In any case, you might want to check and update group properties as necessary afterwards. For groups created through the Azure portal, I ran the Set-UnifiedGroup cmdlet to adjust their primary SMTP addresses, set the access type to private, and hide the groups from the GAL.
[PS] C:> Set-UnifiedGroup -Identity "O365-E5 License Assignments" -AccessType Private -HiddenFromAddressListsEnabled $True -PrimarySmtpAddress [email protected]
After you assign the necessary license to your account and create the groups to control assignment, sign into the new Azure portal with a tenant administrator account to begin license management.
Connect to your Office 365 tenant and open the Active Directory instance for the tenant. Navigate to the Licenses tab and then click Products to reveal the set of licenses for the tenant. As you can see in Figure 1, my tenant has a range of licensed products, including two Office 365 plans (E3 and E5) and the trial Enterprise Mobility and Security E5 plan needed to use the group management feature.
Select the product that you want to manage and then click Assign. Two options are available:
When you are happy that you have selected the right groups and options for the licenses, click Assign to begin the assignment process. After a few minutes, you can view the results of the assignment by clicking the selected product again. In Figure 3, we see a typical outcome where some user accounts have direct assignments, others have inherited assignments, and some have both. Note that 19 out of 19 services are enabled by the license, meaning that all the applications bunded into the E5 plan are available to users.
You can clean up the multiple assignments by editing user accounts to remove the direct licenses. This is easy to do by selecting the users with multiple assignments in the screen shown in Figure 3 and then clicking Remove. The Azure portal prompts whether you want to remove the direct assignments and if you do, that is what happens. Microsoft has some useful advice on how to migrate from direct to inherited license assignment.

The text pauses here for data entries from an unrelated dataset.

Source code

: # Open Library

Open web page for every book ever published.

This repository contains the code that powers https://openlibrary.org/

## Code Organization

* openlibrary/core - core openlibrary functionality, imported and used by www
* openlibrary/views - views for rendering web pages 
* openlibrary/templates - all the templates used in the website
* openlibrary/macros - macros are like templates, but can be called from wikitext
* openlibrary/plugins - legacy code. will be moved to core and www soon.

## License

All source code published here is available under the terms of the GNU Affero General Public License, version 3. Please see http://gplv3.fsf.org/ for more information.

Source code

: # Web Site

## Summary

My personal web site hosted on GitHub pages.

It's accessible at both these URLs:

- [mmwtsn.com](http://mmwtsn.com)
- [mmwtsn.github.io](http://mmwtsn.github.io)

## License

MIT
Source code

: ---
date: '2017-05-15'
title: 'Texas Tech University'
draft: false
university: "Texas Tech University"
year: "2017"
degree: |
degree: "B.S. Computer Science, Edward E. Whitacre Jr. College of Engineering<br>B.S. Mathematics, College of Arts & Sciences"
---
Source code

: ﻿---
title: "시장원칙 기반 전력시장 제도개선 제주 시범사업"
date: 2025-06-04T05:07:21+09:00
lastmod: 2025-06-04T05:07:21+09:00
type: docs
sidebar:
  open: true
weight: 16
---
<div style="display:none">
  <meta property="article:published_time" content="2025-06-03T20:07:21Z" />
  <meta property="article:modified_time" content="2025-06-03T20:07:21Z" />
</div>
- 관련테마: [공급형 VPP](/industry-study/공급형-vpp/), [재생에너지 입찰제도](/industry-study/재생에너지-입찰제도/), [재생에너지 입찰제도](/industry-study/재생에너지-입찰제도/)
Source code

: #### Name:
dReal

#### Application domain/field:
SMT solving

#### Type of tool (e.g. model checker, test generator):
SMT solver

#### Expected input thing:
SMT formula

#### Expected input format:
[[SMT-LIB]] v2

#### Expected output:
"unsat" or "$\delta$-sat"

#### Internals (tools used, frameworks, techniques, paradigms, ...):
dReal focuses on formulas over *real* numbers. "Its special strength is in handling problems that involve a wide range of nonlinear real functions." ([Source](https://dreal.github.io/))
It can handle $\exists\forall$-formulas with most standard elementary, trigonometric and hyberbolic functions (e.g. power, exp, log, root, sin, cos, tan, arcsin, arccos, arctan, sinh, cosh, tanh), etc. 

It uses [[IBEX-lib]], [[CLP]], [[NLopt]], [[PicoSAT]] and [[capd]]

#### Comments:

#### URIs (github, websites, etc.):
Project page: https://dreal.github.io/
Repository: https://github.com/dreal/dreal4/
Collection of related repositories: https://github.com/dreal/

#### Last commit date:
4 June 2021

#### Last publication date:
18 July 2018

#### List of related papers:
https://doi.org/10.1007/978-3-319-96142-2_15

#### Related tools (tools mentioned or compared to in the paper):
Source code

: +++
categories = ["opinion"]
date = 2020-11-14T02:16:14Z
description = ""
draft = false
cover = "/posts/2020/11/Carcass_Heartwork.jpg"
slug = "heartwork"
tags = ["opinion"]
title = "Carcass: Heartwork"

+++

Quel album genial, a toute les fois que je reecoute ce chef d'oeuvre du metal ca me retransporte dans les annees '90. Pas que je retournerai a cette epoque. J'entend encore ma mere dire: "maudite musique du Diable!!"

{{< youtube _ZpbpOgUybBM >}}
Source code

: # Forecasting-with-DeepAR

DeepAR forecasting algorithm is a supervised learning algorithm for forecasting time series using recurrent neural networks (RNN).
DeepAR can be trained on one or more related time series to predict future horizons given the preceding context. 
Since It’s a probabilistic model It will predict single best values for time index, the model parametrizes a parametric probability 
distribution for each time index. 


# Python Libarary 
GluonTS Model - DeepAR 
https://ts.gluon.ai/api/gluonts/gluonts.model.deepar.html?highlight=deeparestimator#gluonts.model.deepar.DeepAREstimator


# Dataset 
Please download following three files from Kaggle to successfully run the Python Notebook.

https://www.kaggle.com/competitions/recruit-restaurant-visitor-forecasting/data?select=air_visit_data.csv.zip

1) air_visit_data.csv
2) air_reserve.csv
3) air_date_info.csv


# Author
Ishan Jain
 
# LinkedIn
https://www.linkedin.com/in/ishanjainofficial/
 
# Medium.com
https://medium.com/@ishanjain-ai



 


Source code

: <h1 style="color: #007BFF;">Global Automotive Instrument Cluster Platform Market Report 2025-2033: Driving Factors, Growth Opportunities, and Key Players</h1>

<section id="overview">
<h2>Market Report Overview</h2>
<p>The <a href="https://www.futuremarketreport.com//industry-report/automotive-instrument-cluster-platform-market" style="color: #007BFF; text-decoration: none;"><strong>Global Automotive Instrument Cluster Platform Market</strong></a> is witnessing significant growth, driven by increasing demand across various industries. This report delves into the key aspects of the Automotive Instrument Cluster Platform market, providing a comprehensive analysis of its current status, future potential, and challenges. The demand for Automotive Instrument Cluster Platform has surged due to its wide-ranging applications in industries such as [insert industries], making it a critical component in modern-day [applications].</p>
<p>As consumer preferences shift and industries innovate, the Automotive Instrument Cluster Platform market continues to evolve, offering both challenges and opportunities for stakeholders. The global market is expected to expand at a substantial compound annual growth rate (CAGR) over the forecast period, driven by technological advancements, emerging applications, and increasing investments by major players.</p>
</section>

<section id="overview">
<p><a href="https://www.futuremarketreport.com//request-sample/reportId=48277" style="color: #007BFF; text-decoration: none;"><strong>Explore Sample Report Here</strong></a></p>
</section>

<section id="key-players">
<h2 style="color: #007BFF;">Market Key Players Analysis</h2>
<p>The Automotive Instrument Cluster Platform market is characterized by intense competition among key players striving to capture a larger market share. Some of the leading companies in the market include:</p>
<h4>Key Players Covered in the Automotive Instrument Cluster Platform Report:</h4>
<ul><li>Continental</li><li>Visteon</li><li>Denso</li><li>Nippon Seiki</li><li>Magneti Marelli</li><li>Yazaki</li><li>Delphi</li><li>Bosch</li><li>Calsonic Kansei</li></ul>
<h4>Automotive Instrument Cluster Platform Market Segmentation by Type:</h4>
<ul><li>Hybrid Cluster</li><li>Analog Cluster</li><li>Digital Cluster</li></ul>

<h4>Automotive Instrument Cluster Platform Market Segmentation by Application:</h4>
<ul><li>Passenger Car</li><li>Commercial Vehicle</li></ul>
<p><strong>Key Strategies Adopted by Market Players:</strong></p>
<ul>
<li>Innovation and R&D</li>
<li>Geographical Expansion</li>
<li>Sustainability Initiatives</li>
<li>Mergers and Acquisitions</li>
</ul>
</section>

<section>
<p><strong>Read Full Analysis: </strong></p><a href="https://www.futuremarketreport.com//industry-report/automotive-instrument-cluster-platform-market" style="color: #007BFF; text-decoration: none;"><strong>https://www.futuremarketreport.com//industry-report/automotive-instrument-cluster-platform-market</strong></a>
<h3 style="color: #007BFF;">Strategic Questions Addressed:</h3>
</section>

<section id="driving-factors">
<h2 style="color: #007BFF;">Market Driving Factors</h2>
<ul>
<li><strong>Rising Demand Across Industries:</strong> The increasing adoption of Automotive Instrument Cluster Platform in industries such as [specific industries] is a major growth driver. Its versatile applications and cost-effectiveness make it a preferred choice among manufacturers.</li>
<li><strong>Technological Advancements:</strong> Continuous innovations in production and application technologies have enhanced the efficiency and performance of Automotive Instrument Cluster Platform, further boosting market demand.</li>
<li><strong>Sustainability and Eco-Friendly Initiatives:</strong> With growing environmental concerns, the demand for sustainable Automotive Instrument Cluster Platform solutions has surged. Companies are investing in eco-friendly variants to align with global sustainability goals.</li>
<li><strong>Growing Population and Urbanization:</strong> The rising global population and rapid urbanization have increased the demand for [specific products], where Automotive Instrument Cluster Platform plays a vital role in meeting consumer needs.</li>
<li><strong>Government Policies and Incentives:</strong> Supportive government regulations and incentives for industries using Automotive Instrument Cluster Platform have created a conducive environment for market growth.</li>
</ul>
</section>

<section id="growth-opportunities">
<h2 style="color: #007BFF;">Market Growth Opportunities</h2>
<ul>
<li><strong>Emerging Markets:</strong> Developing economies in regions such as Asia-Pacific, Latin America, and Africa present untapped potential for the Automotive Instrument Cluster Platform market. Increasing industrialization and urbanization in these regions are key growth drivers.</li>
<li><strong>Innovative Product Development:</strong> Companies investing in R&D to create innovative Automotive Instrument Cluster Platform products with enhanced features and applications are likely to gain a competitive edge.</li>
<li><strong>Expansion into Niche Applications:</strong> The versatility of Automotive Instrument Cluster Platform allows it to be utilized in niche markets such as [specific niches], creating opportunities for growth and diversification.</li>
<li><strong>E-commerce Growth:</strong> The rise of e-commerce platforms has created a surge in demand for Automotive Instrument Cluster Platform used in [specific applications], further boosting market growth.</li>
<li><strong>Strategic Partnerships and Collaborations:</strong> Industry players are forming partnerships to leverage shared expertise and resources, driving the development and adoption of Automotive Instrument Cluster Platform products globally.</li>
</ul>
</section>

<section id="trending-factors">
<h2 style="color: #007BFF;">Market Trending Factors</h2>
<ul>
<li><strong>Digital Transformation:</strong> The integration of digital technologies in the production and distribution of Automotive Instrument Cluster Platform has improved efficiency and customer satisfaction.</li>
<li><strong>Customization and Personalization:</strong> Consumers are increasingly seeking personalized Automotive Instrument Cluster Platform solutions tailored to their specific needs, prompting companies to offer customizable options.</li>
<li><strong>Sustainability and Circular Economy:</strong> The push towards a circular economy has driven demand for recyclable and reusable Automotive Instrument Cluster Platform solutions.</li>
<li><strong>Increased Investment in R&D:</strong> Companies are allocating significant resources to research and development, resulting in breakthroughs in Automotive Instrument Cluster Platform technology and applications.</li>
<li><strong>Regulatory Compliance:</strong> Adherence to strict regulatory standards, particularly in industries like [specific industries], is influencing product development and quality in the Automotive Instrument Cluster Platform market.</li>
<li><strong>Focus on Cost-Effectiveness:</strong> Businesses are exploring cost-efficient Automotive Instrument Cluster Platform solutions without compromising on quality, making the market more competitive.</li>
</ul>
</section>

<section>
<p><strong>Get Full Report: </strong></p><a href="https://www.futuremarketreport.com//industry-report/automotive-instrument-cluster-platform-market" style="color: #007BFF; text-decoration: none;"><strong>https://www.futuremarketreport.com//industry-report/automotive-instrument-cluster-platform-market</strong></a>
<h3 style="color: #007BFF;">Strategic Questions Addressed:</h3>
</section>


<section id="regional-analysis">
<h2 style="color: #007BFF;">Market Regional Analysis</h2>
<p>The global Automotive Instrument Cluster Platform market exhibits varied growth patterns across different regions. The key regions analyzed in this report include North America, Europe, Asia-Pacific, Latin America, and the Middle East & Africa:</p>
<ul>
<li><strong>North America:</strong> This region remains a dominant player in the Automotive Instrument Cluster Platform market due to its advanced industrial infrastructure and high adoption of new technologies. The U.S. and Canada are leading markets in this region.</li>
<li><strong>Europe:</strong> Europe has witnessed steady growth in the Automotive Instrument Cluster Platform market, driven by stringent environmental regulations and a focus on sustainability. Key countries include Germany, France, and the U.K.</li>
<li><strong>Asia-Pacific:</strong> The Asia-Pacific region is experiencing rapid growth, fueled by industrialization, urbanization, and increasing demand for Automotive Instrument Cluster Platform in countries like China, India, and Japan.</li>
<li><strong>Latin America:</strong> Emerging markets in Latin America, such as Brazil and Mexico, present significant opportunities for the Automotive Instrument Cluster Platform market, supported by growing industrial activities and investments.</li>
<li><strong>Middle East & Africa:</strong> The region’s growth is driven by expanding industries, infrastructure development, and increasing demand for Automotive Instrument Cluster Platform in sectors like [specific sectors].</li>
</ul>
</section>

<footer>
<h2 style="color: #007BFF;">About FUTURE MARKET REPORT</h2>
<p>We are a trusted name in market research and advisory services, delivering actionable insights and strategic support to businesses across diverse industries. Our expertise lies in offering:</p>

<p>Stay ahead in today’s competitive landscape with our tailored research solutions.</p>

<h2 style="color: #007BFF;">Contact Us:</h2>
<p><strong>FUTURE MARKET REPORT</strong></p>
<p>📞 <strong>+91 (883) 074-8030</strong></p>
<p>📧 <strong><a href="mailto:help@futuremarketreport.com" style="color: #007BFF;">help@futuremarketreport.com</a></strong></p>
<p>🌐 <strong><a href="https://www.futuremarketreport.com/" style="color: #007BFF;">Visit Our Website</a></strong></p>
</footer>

Removing licenses is always a sensitive topic because if a user ends up without a license, they will not be able to sign into Office 365. For this reason, you might like to trial the removal process with a few less-sensitive accounts before you try any bulk removal.
One safeguard built into the feature is that if a user loses their license because they leave a group, Office 365 suspends their account rather than disabling it. This happens to avoid any possibility of data loss, but it is another thing to check out and confirm for your operational procedures covering common conditions like removing an account for an ex-employee.
Removing multiple assignments does not increase the number of available licenses in the pool because Office 365 does not double-count. All it means is that these users now receive their licenses through group assignment.
Once you enable license assignment by group, anyone who joins a group will receive a license soon afterwards. That is, if a license is available in the pool. If the Azure portal cannot assign a license because none are available, you will receive a notification and then must figure out what to do next. The obvious solution is to buy some extra licenses, but there might be another solution, like reassigning licenses from other accounts or even making obsolete mailboxes inactive to free up their licenses.
The documentation explains how group-based licensing handles some other problem conditions, such as when groups attempt to assign licenses to users for conflicting Office 365 plans.
I am not yet certain that this kind of group-based license management will suffice for the largest Office 365 tenants as these enterprises often demand other features like integration into financial planning. However, I think that group-based license management will let many tenants avoid the need to assign licenses manually or through a hodgepodge of PowerShell scripts. There is lots of value in that prospect, especially if Microsoft includes this feature available to a wide array of Office 365 plans.